We started dating and before October even rolled around, he had a key to my apartment. I'm not going to be too coy here because the people who read this blog and know who I'm referring to know, and the rest of you would never have any reason to know. I won't go with the real name, but it's important to know that he was not from this country. Important because one of things that I fell in love with first was his almost-perfect knowledge of English, but with just enough mangling of words and syntax to make it adorable.

I know I wrote about this story before, but it's buried in a sports post that hardly any of you read. And it just bears repeating. It's the story of the night I knew I would love him forever.

I'm a huge Redsox fan. I've been since I was about 11 years old. And by 2004 I'd already had my heart broken by them more than a couple times. For non-baseball fans, the Boston Redsox hadn't won a World Series at that time for 86 years. In the interim however, they got close a number of times and always seemed to snatch defeat from the jaws of victory. This year, however, they came back from a three games to none deficit against the Yankees in the League Championship Series and made it to the World Series. In a year that was just buried under loss for me, this seemed like some sort of divine intervention. And then they went and won the first three games of the series against the Cardinals. I was giddy.

(Aside: early in our relationship, we joked about being one of those sickening couples that is so affectionate that no one wanted to be around them. In unison, we referenced the “schmoopie” episode of Seinfeld. From that day forward, we referred to each other as Schmoopie – I often called him Schmoo for short. So that's what I'll call him here.)

Schmoo asked if I wanted to do something that night, but it was the fourth and possibly last game of the World Series. Now, he's from a country that isn't really known for baseball, so I was a little apprehensive. In general, gay guys don't always react well when they find out they might have to take a backseat to a sporting event. And he might not have even ever seen a baseball.

I took a chance and asked if he wanted to watch the game with me, explaining as best I could 86 years of failure and what might actually happen that night. I was surprised, but not completely delighted, when he said yes. He had no idea what a minefield he was walking into. If he in any way infringed on my enjoyment of the game, he was doomed.

Instead, exactly the opposite happened. I got up to get us drinks in about the third inning. As I was getting the ice, he called out (in his adorably fractured English), "Petr, come quick! Mueller is on base one." I can tell you for sure that I hadn't smiled that genuinely in all of 2004 before that moment.
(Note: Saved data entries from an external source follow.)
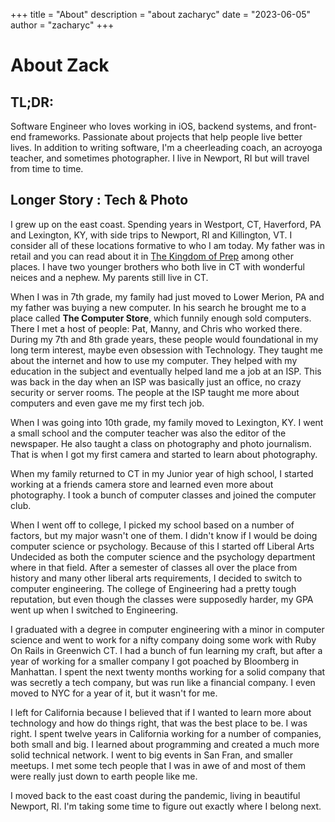 +++
title = "About"
description = "about zacharyc"
date = "2023-06-05"
author = "zacharyc"
+++

# About Zack

## TL;DR:

Software Engineer who loves working in iOS, backend systems, and front-end frameworks. Passionate about projects that help people live better lives. In addition to writing software, I'm a cheerleading coach, an acroyoga teacher, and sometimes photographer. I live in Newport, RI but will travel from time to time.

## Longer Story : Tech &amp; Photo

I grew up on the east coast. Spending years in Westport, CT, Haverford, PA and Lexington, KY, with side trips to Newport, RI and Killington, VT. I consider all of these locations formative to who I am today. My father was in retail and you can read about it in [The Kingdom of Prep](https://www.harpercollins.com/products/the-kingdom-of-prep-maggie-bullock?variant=40530104057890) among other places. I have two younger brothers who both live in CT with wonderful neices and a nephew. My parents still live in CT.

When I was in 7th grade, my family had just moved to Lower Merion, PA and my father was buying a new computer. In his search he brought me to a place called **The Computer Store**, which funnily enough sold computers. There I met a host of people: Pat, Manny, and Chris who worked there. During my 7th and 8th grade years, these people would foundational in my long term interest, maybe even obsession with Technology. They taught me about the internet and how to use my computer. They helped with my education in the subject and eventually helped land me a job at an ISP. This was back in the day when an ISP was basically just an office, no crazy security or server rooms. The people at the ISP taught me more about computers and even gave me my first tech job.

When I was going into 10th grade, my family moved to Lexington, KY. I went a small school and the computer teacher was also the editor of the newspaper. He also taught a class on photography and photo journalism. That is when I got my first camera and started to learn about photography.

When my family returned to CT in my Junior year of high school, I started working at a friends camera store and learned even more about photography. I took a bunch of computer classes and joined the computer club.

When I went off to college, I picked my school based on a number of factors, but my major wasn't one of them. I didn't know if I would be doing computer science or psychology. Because of this I started off Liberal Arts Undecided as both the computer science and the psychology department where in that field. After a semester of classes all over the place from history and many other liberal arts requirements, I decided to switch to computer engineering. The college of Engineering had a pretty tough reputation, but even though the classes were supposedly harder, my GPA went up when I switched to Engineering.

I graduated with a degree in computer engineering with a minor in computer science and went to work for a nifty company doing some work with Ruby On Rails in Greenwich CT. I had a bunch of fun learning my craft, but after a year of working for a smaller company I got poached by Bloomberg in Manhattan. I spent the next twenty months working for a solid company that was secretly a tech company, but was run like a financial company. I even moved to NYC for a year of it, but it wasn't for me.

I left for California because I believed that if I wanted to learn more about technology and how do things right, that was the best place to be. I was right. I spent twelve years in California working for a number of companies, both small and big. I learned about programming and created a much more solid technical network. I went to big events in San Fran, and smaller meetups. I met some tech people that I was in awe of and most of them were really just down to earth people like me.

I moved back to the east coast during the pandemic, living in beautiful Newport, RI. I'm taking some time to figure out exactly where I belong next.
When The Moment finally came and Doug Mientkiewicz squeezed the last out in the ninth inning, I just sat there stunned. It even took about two minutes for the tears to start rolling down my face. It was right about then that I realized Schmoo had disappeared. As I looked up, he walked into the living room with a bottle of champagne and two glasses. "I thought maybe you'd want this if they won."

Where am I going with all this? Well, here's the thing. I've had longer relationships than this one. I've probably even had relationships that were less chaotic and dysfunctional. Once, he didn't talk to me for three days (literally not one word) because we were fighting and I walked by him while he was eating a piece of fruit and said casually, “I hope you choke on that clementine.”**

BUT, I really don't think I've ever been as in love with anyone as I was with Schmoo. I have no idea if it showed, but he caused me to light up inside just by walking in the room sometimes. Before the drugs deadened my soul, I remember that I would feel a smile involuntarily form just by saying his name to someone.

I don't know if drugs conceived my love for him or killed his for me, but I know more than five years later all those feelings feel just as real as they felt then. And I know that drugs or no drugs, meeting Schmoo and loving him the way I did was exactly what I needed at that moment in my life. Regardless how it ended up, I'm not sure I'd have made it out of 2004 alive if not for him.





**I think I will have to revisit this relationship in future posts because there is definitely more gold to be mined here.